Serological dataset and R code for: Patterns and processes of pathogen exposure in gray wolves across North America
Brandell, Ellen E (2021), Serological dataset and R code for: Patterns and processes of pathogen exposure in gray wolves across North America, Dryad, Dataset, https://doi.org/10.5061/dryad.5hqbzkh51
The presence of many pathogens varies in a predictable manner with latitude, with infections decreasing from the equator towards the poles. We investigated the geographic trends of pathogens infecting a widely distributed carnivore: the gray wolf (Canis lupus). We compiled a large serological dataset of nearly 2000 wolves from 17 study areas, spanning 80º longitude and 50º latitude. Generalized linear mixed models were constructed to predict the probability of seropositivity of four important viruses: canine adenovirus, herpesvirus, parvovirus, and distemper virus – and two parasites: Neospora caninum and Toxoplasma gondii.
Canine adenovirus and herpesvirus were the most widely distributed pathogens, whereas N. caninum was relatively uncommon. Canine parvovirus and distemper had high annual variation, with western populations experiencing more frequent outbreaks than eastern populations. Seroprevalence of all infections increased as wolves aged, and denser wolf populations had a greater risk of exposure. Probability of exposure was positively correlated with human density, suggesting that dogs and synanthropic animals may be important pathogen reservoirs. Pathogen exposure did not appear to follow a latitudinal gradient, with the exception of N. caninum. Instead, clustered study areas were more similar: wolves from the Great Lakes region had lower odds of exposure to the viruses, but higher odds of exposure to N. caninum and T. gondii; the opposite was true for wolves from the central Rocky Mountains. Overall, mechanistic predictors were more informative of seroprevalence trends than latitude and longitude.
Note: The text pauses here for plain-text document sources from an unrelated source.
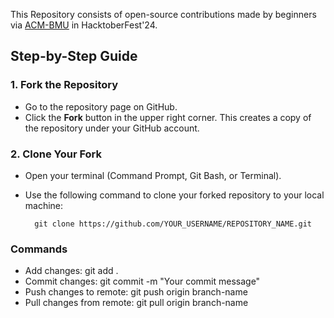 This Repository consists of open-source contributions made by beginners via [ACM-BMU](https://acmbmu.com/) in HacktoberFest'24.

## Step-by-Step Guide

### 1. Fork the Repository
- Go to the repository page on GitHub.
- Click the **Fork** button in the upper right corner. This creates a copy of the repository under your GitHub account.

### 2. Clone Your Fork
- Open your terminal (Command Prompt, Git Bash, or Terminal).
- Use the following command to clone your forked repository to your local machine:
  
        git clone https://github.com/YOUR_USERNAME/REPOSITORY_NAME.git

### Commands
- Add changes: git add .
- Commit changes: git commit -m "Your commit message"
- Push changes to remote: git push origin branch-name
- Pull changes from remote: git pull origin branch-name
Individual host characteristics as well as inherent features of ecosystems determined pathogen exposure risk on a large scale.
Here we provide the serological dataset and the R code used in Brandell et al. 2021. See the README file for a description of the dataset and generalized linear mixed models (GLMM); see Brandell et al. 2021 main text and Supplementary Information for additional information about data collection and cleaning, research permits, and variable descriptions and rationales.